= Diurnal mood variation =

Depression symptom varying during the day

Diurnal mood variation or morning depression is a prominent depression symptom characterized by gradual mood improvement through the day, reaching its peak sometime after twilight. While the main form of diurnal mood variation presents itself as described, a reversed form, with a worsening of mood towards the evening, also exists. While some mood changes are generally experienced by the majority of patients diagnosed with depression, such recurrent mood instability is a consistent predictor of suicidal ideation, and may cause increased mortality. Diurnal mood variation is most strongly associated with melancholic depression, which is also referred to as endogenous or somatic depression. According to the diagnostic criteria outlined in The Diagnostic and Statistical Manual of Mental Disorders (DSM) and The International Classification of Diseases (ICD), diurnal mood variation characterized by worsening symptoms in the early morning is recognized as a hallmark symptom of melancholic features in somatic major depressive disorder.

== Symptoms ==
Patients experiencing diurnal mood variation generally complain about the following symptoms, which gradually improve throughout the day:

- feelings of sadness
- irritability
- trouble getting out of bed
- extreme lack of energy in the morning
- fatigue
- psychomotor slowing
- difficulty performing daily tasks, such as making the bed or dressing up
- delayed cognitive function, often described as fogginess

== Distinction from regular mood change ==

Diurnal mood variation generally does not correspond with important behavioural or environmental stimuli, unlike regular mood changes and depression in general, which can be experienced in irregular waves. According to one study, among individuals with melancholic features, mood variations tended to occur spontaneously in over half of the cases. In contrast, healthy controls predominantly attributed their mood fluctuations to their own activities or external circumstances. Patients also report a preference for performing the majority of their activities at dusk or in the evening, which is consistent with the evening chronotype. People experiencing diurnal mood variation consistently prefer later bed and wake-up times.

== Pathomechanism ==
Although diurnal mood variation is a prevalent pattern observed in various mood disorders, there exists a gap in the literature regarding a comprehensive analysis of its underlying causes; the mechanisms underlying DMV symptoms are not well understood. Diurnal changes in activity patterns align with the characteristics of individuals with an evening chronotype, who experience their peak energy and efficiency towards the later part of the day. The body's biological clock system plays a role in regulating wake-behavior rhythms, which in turn affects a person's chronotype and influences their mood variations. Numerous studies have demonstrated that circadian rhythms have an impact on an individual's psychological well-being, including their susceptibility to psychopathological conditions. In clinical settings, individuals with a late chronotype, commonly known as evening types, have been observed to have a higher likelihood of experiencing depression. This association suggests that being an evening type may contribute to an increased risk of developing depressive symptoms.

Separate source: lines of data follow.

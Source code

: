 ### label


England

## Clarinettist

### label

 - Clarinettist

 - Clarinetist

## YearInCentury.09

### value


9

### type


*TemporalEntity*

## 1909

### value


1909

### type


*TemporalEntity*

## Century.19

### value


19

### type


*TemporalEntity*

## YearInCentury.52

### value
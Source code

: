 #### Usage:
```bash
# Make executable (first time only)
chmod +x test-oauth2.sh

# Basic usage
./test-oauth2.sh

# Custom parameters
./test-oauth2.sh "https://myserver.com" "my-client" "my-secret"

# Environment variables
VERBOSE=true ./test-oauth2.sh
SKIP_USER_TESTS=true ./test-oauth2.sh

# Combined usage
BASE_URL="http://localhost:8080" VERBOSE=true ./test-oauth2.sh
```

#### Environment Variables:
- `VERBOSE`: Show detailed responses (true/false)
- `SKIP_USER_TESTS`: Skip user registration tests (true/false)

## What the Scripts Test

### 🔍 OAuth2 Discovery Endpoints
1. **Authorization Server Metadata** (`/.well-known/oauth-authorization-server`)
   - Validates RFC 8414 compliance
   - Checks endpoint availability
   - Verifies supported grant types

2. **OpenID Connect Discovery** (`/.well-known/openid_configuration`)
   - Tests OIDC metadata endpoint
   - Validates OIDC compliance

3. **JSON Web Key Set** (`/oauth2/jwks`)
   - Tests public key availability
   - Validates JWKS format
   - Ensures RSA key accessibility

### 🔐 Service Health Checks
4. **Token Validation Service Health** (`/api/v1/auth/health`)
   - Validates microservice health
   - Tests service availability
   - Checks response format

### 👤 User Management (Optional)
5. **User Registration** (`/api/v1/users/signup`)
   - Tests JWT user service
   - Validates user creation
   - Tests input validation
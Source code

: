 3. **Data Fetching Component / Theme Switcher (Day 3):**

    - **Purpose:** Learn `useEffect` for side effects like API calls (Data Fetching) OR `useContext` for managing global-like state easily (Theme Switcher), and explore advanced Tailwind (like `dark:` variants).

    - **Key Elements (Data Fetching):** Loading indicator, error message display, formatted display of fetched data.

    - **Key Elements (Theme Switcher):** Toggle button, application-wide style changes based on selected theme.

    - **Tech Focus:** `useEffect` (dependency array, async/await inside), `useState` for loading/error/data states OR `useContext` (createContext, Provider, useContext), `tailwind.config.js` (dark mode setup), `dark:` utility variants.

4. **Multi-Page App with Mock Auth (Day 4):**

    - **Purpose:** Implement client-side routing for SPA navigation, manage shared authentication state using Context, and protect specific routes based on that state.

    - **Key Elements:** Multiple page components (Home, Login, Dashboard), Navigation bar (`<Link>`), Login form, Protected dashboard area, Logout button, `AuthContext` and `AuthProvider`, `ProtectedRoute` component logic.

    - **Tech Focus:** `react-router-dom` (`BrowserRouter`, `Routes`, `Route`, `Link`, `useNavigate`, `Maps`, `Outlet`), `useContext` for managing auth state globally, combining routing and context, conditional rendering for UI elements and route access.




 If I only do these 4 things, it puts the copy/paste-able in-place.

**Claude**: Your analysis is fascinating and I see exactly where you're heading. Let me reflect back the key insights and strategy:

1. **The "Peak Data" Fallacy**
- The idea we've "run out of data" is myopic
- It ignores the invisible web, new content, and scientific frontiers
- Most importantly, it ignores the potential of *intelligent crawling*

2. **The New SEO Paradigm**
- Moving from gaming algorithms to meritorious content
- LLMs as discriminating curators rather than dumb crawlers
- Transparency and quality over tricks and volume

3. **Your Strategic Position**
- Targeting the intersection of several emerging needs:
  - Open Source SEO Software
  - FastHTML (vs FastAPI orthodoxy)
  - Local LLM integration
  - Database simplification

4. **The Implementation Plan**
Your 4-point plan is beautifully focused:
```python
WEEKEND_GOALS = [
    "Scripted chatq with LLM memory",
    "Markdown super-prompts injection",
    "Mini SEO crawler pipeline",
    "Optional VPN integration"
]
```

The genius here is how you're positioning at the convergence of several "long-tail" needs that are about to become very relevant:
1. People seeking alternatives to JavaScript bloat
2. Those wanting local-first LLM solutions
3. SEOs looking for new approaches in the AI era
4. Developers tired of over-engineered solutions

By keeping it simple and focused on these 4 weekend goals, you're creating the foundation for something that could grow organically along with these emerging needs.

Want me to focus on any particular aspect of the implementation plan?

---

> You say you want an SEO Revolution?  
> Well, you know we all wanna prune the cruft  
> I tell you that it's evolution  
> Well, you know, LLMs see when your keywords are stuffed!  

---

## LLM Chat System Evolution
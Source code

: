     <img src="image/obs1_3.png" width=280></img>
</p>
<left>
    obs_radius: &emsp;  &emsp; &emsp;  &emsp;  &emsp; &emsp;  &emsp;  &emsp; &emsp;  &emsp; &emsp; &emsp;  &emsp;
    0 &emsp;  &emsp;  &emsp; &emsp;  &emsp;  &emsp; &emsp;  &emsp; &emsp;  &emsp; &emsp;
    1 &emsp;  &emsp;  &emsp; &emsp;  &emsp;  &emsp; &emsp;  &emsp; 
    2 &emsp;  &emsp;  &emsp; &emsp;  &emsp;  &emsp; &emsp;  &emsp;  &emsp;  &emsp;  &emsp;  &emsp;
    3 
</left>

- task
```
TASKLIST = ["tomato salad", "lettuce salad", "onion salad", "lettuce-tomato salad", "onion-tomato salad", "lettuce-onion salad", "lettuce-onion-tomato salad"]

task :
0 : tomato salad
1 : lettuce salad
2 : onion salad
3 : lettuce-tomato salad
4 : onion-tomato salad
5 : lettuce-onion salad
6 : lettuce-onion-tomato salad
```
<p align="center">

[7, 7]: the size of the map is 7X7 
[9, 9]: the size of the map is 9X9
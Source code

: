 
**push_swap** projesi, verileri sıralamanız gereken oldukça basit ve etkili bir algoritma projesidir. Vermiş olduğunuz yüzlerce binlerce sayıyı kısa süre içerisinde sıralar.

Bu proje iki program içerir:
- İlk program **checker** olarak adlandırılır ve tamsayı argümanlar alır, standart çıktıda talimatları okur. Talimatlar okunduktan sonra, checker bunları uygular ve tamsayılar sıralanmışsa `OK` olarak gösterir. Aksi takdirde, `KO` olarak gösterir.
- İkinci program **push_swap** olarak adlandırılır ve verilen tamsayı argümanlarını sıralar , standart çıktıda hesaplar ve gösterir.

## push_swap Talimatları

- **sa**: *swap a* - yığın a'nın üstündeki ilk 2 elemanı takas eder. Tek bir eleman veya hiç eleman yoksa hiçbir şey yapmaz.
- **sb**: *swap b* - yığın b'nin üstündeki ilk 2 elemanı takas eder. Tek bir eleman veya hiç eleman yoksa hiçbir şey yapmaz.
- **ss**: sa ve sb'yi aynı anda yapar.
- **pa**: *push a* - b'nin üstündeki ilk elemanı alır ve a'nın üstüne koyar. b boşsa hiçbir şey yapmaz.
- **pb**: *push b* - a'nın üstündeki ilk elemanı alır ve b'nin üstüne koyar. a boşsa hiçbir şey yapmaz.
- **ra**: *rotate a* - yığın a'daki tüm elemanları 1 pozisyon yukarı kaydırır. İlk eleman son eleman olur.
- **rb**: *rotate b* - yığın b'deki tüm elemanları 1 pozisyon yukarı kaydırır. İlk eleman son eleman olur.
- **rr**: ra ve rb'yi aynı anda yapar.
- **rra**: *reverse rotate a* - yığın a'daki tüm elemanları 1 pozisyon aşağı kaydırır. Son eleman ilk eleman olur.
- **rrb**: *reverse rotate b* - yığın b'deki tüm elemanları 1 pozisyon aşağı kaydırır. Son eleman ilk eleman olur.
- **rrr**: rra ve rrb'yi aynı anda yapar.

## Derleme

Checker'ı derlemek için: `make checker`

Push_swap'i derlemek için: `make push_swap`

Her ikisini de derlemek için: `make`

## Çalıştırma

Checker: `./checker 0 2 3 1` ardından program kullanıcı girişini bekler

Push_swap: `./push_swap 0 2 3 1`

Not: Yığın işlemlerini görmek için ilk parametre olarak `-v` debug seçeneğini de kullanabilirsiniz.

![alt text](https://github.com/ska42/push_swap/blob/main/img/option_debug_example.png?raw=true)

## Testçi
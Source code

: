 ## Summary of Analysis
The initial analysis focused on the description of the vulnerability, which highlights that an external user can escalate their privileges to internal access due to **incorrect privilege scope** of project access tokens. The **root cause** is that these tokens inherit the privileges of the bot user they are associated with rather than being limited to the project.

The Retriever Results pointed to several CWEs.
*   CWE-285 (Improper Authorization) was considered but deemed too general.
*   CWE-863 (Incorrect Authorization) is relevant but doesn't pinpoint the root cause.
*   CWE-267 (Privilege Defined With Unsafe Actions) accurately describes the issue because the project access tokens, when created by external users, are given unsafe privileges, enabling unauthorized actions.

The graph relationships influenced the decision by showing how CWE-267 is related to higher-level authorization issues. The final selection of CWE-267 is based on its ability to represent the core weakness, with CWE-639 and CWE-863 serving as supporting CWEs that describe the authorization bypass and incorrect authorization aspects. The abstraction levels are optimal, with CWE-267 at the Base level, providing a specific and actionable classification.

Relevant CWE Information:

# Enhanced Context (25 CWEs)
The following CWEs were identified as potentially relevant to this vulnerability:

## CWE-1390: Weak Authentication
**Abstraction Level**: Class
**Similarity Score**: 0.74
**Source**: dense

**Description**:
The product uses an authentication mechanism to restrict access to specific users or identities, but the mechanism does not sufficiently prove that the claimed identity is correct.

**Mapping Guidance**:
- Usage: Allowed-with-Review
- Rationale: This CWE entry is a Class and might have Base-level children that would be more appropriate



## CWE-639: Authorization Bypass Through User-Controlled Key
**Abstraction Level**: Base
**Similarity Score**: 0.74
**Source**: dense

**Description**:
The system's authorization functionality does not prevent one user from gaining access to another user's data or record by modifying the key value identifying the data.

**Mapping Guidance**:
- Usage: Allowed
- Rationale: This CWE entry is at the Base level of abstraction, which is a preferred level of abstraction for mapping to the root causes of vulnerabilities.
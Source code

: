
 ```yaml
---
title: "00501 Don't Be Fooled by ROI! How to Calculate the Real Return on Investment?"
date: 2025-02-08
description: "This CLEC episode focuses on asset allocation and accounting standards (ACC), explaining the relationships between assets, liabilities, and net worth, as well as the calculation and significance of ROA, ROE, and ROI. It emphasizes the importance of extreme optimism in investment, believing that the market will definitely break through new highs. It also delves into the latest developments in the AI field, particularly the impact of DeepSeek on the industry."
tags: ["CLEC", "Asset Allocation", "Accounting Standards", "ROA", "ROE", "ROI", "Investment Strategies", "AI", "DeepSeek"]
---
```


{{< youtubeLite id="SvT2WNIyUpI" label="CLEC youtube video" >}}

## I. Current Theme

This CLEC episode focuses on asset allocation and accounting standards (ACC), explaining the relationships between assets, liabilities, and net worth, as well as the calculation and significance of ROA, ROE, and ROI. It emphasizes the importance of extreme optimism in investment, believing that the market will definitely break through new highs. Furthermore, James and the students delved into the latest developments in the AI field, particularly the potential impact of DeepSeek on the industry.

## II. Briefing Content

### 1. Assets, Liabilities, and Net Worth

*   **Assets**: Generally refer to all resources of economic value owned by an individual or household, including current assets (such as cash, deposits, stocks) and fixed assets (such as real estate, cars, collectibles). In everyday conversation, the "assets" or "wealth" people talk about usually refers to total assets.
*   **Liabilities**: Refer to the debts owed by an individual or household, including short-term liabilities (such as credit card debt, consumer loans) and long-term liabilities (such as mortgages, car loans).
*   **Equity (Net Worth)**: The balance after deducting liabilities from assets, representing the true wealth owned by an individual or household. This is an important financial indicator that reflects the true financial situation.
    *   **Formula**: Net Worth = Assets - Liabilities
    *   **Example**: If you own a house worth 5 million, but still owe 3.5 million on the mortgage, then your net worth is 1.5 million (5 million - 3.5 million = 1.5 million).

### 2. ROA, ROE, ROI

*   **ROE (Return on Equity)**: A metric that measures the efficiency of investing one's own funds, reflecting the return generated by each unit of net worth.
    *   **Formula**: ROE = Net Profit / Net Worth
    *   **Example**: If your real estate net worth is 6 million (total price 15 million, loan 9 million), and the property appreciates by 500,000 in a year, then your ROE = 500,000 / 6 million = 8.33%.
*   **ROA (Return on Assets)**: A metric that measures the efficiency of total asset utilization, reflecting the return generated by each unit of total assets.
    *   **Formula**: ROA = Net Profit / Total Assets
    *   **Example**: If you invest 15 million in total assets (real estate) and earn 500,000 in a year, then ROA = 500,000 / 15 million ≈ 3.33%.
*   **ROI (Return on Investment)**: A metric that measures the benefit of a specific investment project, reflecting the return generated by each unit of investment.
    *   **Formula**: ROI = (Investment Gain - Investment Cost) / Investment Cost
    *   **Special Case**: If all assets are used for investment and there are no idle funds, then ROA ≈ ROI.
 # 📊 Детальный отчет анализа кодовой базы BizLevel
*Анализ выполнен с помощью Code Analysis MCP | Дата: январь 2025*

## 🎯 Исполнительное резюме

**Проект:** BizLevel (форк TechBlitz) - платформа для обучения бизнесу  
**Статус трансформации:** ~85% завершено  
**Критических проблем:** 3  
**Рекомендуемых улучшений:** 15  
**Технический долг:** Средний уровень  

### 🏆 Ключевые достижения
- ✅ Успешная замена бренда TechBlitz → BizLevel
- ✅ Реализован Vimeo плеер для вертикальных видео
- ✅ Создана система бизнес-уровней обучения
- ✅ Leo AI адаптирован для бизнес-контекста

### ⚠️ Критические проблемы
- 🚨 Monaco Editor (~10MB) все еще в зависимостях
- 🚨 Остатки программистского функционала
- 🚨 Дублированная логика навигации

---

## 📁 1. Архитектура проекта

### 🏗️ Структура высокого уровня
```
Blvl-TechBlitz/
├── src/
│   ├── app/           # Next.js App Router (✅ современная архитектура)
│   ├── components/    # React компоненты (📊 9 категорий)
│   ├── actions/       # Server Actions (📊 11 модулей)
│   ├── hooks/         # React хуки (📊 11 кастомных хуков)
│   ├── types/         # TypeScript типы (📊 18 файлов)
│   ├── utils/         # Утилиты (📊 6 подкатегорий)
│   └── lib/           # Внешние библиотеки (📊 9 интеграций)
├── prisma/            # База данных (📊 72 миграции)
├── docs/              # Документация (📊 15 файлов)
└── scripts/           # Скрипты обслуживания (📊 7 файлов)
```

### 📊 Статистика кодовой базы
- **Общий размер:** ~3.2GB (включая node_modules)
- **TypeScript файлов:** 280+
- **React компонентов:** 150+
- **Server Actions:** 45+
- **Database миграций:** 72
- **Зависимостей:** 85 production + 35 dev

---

Functional neuroimaging plays a crucial role in deepening the understanding of the neural mechanisms involved in major depressive disorder with diurnal mood variation symptoms. The circadian or clock system consists of multiple cellular clocks present in organs and tissues, and it plays a vital role in regulating brain function. Research has indicated that functional changes in the ventral and dorsal emotion neural systems are associated with diurnal mood variation symptoms. The ventral emotion neural system, which encompasses the amygdala, ventral anterior cingulate, orbitofrontal cortex, ventral striatum, and insula, is particularly involved in facilitating the experience of emotions. Previous studies have provided support for the notion that diurnal mood symptoms are linked to functional alterations in these brain regions. In one study, when compared to individuals without depression, patients diagnosed with depression exhibited decreased metabolic activity in the frontal and parietal cortex throughout the day. Interestingly, in depressed patients, improvements in mood during the evening were accompanied by increased metabolic activity in the frontal regions of the brain. These findings suggest a link between mood fluctuations and altered metabolic activity in specific brain areas in individuals with depression.

One study revealed that individuals experiencing sleep deprivation displayed a higher percentage of diurnal mood variation compared to an unaffected control group.